Any help would be appreciated, thanks.

@IntelliJJ I’ll do my best to provide feedback – your Schema is complex and it’s in Dutch, which I do not understand.

  1. Missing "required" property keyword:
    You should specify which, if any, parameter properties are “required”.
    In the example below, I’ve made all of them required. If none are required, then “required” should be an empty list.

  2. Verify implementation of "patternProperties":
    Your implementation of "patternProperties" looks odd. What exactly are you trying to achieve?
    The error you provided points me in the direction of the source of the bug being here.
    Quoting the error: In context=(‘properties’, ‘opleiding’), array schema missing items
    When you define opleiding as being of type array, you should follow it up with items. See an example below from JSON Schema’s docs:

{
  "type": "array",
  "items": {
    "type": "number"
  }
}

  1. Redundant response_format:
    When using tools in OpenAI Chat Completion, the response_format is automatically set to {"type": "json_object"}source. Therefore, you can remove this line of code: response_format={"type": "json_object"},.

  2. Provide example text:
    Could you provide an example input text you’re trying to extract data from?

Not directly addressing your question - but it seems that everybody generates their schemas from pydantic models - see JSON Schema - Pydantic

Some people then remove the ‘title’ fields from these schemas: Schemas for OpenAI functions parameters

Hi @jacob3 , thanks for the thoughts, I will try my best to answer.

For context it is good to know I am trying to extract 4 types of data from the provided resume;
-key value pairs for personal info like names and phone numbers
-for each education I want to extract some details
-for each certificate I want to extract some details
-for each work experience I want to extract some details
For the last 3 I am specifying what details are required (main identifyers for each)

Now as to your questions;

  1. I made everything required and want the LLM to put a placeholder in place to avoid empty arrays.
  2. Well my reasoning was to use patternProperties (e.g. every job experience is a pattern) to explain to the LLM that I want the specified information for every e.g. education.
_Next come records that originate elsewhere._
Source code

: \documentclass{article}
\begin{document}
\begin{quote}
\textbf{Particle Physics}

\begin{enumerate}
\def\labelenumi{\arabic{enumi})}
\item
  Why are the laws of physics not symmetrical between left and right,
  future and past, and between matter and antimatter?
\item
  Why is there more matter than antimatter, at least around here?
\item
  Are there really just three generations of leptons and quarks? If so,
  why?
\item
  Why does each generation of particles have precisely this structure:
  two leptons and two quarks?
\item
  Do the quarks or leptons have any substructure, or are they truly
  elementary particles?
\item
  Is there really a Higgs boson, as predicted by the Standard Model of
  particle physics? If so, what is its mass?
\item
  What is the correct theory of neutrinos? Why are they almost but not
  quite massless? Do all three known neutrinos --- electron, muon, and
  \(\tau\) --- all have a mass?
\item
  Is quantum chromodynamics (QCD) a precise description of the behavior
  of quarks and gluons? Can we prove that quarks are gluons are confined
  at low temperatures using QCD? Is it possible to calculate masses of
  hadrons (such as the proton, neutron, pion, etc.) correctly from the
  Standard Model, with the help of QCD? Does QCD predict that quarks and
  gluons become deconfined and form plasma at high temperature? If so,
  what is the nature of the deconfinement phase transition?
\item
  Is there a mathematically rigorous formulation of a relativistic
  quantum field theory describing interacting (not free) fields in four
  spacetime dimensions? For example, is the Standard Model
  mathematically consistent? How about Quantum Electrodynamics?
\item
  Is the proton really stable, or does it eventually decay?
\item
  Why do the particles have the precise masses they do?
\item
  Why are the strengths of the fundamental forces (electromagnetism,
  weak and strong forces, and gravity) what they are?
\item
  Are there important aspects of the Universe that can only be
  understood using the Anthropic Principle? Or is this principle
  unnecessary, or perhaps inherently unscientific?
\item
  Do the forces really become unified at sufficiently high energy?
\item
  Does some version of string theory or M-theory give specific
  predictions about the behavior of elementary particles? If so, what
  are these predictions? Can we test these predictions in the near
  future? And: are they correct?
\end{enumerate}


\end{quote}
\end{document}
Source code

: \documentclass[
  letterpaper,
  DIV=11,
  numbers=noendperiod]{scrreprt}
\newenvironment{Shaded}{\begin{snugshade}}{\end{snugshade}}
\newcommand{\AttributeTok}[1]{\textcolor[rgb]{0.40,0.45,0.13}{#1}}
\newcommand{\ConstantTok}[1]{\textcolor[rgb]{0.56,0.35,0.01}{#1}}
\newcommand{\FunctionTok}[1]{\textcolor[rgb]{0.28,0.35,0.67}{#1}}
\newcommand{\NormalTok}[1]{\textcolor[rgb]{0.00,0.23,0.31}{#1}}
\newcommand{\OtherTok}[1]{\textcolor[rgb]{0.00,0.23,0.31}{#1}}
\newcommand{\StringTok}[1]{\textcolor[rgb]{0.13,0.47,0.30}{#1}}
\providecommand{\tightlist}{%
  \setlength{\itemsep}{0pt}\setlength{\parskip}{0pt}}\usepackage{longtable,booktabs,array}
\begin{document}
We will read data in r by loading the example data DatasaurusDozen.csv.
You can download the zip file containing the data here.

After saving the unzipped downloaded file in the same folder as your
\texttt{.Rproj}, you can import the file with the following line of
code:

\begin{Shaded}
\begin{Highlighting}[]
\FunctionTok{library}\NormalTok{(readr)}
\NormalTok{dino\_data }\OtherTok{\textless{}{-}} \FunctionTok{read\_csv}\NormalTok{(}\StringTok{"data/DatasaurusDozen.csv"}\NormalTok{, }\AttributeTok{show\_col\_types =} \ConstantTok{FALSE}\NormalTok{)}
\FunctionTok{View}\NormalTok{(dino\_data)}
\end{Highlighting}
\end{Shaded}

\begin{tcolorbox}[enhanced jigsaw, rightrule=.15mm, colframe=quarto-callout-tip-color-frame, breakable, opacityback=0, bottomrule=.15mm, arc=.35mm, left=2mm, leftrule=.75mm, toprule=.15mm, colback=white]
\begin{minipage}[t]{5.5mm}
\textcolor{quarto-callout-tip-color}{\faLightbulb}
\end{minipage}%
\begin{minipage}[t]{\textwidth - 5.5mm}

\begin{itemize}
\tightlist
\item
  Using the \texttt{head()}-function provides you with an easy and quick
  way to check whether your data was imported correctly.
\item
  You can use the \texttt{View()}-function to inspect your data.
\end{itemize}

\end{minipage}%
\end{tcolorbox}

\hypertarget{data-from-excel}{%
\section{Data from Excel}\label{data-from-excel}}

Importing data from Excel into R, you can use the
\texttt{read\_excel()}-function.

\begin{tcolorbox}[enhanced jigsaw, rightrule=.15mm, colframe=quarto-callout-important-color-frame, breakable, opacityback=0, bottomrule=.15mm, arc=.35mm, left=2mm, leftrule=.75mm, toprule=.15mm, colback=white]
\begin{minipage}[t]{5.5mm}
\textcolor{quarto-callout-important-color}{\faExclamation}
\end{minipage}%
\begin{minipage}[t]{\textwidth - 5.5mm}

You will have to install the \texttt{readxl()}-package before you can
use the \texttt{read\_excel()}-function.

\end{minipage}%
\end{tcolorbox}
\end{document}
In hindsight I am probably mixing up LLM instructions and python functions breaking the code.
    Thanks for the link to the docs about JSON Schema’s, Ill look into that.
  3. Right, didnt know that. Thanks.
  4. Unfortunately I cant (its personal data). For input I upload a word document curriculum vitae, extract all text. That string is my input.

Thanks for your time, I think the answer might lay in #2.

@zzbbyy Ill check it out, thanks for the link.